Stored data entries
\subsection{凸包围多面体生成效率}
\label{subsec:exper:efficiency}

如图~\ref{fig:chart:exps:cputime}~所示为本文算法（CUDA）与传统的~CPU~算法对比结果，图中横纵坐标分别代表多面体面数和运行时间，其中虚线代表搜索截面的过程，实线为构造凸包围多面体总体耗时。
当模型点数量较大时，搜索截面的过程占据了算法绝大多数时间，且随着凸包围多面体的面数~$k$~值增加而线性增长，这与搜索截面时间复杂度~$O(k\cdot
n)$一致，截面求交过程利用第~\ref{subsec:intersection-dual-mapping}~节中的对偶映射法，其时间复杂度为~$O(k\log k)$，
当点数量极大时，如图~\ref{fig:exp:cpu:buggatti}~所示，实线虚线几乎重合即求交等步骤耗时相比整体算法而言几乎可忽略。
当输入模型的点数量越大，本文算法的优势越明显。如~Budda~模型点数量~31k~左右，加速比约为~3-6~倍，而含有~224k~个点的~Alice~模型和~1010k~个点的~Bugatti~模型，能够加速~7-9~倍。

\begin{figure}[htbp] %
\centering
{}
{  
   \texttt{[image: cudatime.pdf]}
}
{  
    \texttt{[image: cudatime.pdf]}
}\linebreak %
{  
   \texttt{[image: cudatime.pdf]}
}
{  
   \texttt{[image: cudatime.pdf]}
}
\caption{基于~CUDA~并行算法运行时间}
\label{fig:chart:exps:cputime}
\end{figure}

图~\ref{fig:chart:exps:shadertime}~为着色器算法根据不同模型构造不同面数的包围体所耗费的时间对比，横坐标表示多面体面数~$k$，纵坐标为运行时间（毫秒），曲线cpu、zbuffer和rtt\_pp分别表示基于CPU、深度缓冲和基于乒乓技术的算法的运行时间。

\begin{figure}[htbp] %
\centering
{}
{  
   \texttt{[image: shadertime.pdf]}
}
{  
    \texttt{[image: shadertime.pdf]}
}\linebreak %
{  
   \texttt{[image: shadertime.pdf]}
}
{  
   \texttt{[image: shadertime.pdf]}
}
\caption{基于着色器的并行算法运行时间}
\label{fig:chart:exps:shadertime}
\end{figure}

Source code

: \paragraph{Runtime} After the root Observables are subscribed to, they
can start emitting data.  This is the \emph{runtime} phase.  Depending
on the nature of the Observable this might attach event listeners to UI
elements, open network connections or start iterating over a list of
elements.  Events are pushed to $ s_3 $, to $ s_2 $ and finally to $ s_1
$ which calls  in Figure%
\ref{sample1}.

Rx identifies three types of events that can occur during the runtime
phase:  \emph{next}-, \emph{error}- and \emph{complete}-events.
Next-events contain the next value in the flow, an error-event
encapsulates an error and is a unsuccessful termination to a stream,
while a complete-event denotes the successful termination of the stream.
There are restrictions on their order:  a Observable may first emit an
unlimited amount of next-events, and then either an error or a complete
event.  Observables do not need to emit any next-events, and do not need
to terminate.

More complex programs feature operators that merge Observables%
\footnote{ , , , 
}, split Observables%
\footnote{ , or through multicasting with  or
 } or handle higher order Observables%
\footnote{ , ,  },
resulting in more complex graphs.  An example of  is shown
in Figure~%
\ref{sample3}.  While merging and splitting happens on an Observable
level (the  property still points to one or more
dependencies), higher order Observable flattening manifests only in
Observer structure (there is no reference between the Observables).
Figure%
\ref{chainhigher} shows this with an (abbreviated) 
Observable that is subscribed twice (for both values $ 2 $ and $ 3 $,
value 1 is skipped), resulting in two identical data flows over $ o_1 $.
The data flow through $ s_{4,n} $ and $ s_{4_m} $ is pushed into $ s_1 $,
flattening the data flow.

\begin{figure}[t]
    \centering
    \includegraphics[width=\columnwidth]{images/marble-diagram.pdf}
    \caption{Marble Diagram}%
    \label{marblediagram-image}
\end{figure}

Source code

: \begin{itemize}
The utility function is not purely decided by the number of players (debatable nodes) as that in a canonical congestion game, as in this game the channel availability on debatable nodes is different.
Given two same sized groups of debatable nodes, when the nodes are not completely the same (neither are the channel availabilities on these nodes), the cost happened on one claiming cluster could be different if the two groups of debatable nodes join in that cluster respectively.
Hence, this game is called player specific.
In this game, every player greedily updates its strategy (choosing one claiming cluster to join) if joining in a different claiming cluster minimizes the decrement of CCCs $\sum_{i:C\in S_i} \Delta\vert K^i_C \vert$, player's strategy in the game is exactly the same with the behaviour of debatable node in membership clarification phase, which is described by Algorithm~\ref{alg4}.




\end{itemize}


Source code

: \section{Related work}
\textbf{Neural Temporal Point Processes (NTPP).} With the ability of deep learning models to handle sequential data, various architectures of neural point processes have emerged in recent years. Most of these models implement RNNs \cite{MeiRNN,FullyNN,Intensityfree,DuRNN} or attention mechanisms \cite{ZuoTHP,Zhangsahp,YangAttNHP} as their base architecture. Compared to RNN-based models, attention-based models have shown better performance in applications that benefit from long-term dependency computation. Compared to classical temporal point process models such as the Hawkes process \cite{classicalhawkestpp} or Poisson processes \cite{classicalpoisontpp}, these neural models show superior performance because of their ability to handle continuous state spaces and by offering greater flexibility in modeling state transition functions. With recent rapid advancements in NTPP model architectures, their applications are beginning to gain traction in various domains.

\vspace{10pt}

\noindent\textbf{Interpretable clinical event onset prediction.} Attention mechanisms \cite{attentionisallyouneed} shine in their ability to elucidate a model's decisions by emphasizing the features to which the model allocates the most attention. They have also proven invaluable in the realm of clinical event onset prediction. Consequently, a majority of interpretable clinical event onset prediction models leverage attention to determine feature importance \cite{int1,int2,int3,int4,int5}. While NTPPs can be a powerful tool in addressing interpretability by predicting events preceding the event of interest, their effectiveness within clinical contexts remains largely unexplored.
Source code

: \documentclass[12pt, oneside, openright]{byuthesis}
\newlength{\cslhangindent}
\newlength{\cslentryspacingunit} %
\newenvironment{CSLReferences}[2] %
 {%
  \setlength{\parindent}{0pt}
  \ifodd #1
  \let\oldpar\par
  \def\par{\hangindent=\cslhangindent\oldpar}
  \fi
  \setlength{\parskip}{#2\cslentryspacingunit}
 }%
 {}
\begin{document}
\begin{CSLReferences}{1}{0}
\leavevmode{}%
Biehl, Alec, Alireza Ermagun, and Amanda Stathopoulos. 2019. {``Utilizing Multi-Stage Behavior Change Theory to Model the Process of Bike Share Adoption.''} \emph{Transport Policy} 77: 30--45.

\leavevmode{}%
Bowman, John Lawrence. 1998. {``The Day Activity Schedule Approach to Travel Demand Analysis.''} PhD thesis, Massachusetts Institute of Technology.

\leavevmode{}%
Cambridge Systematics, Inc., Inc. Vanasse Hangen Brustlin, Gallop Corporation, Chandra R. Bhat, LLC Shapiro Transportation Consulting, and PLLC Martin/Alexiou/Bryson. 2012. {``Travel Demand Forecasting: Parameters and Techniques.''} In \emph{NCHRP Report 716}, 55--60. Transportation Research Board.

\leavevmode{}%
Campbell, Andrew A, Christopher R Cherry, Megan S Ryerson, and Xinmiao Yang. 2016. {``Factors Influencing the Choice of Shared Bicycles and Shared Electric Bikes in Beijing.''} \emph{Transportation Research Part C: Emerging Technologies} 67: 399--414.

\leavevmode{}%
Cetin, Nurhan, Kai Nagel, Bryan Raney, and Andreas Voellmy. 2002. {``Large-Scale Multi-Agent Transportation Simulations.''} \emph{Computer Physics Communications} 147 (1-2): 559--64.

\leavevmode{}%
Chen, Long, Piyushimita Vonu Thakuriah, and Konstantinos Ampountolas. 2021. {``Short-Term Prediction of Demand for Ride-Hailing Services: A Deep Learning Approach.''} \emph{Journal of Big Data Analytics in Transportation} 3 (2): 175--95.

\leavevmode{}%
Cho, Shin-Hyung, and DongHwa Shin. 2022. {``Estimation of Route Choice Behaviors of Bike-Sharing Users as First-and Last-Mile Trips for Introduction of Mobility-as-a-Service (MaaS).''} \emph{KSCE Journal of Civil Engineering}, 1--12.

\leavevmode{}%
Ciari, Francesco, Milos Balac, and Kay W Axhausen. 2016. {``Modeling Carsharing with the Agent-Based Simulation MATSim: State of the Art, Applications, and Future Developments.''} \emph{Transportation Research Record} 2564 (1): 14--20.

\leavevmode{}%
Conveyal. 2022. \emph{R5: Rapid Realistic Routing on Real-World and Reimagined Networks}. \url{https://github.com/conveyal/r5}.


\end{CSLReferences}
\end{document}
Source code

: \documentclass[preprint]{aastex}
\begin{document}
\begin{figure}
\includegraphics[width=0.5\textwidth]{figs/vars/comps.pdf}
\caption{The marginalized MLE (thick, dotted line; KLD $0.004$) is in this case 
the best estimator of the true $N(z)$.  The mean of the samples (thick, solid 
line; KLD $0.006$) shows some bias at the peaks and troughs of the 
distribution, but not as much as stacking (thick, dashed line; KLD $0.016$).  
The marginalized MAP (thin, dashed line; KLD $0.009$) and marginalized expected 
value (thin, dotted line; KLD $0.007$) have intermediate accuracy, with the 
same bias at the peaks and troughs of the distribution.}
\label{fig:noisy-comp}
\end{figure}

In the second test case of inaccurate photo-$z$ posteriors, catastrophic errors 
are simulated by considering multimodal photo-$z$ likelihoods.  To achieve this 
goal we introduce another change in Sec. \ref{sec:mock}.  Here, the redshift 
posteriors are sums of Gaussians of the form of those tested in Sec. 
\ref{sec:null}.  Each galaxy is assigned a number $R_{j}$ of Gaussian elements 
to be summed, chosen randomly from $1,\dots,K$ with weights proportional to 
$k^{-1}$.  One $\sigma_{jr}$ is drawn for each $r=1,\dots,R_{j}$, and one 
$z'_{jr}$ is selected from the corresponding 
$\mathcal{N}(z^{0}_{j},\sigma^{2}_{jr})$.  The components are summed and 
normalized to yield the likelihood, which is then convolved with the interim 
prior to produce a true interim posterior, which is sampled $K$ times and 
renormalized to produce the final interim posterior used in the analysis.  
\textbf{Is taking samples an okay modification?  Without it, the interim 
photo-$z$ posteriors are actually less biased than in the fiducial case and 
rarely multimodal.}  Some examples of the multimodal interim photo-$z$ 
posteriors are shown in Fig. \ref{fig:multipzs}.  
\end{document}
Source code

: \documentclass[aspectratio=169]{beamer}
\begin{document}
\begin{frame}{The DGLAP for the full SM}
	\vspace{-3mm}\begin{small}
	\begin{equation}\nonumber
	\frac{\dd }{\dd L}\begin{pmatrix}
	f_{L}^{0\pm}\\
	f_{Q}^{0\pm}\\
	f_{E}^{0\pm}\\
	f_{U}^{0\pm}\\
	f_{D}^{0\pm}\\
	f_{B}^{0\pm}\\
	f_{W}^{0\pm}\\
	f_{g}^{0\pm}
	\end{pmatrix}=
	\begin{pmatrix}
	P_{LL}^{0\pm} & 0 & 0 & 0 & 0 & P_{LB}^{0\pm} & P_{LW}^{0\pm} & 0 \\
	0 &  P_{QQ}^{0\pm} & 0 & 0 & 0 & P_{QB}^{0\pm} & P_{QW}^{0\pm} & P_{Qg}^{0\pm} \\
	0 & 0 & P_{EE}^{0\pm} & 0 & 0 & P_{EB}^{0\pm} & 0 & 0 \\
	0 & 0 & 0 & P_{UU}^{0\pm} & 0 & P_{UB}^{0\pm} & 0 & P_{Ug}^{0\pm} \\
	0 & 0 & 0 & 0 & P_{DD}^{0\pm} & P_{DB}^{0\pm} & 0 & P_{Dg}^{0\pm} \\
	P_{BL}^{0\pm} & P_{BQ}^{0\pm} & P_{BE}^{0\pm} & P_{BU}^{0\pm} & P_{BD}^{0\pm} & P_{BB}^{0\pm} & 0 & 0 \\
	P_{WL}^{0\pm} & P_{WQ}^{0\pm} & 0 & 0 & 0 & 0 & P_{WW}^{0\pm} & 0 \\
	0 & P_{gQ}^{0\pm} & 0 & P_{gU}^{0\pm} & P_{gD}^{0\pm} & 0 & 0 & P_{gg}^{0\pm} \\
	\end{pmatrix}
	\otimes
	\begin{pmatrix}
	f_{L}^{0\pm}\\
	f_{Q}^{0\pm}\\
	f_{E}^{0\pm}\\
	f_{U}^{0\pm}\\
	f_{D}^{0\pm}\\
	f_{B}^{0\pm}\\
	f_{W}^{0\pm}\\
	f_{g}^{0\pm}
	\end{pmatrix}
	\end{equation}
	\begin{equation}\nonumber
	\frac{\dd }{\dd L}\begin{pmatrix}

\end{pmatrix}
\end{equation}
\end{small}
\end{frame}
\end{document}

> Exercise aim
Find the line with "one or more" in the entries above. Retype it and each line after it, exactly, through the line with "with an (abbreviated)", and stop there.

> Answer for the task
level (the  property still points to one or more
dependencies), higher order Observable flattening manifests only in
Observer structure (there is no reference between the Observables).
Figure%
\ref{chainhigher} shows this with an (abbreviated) 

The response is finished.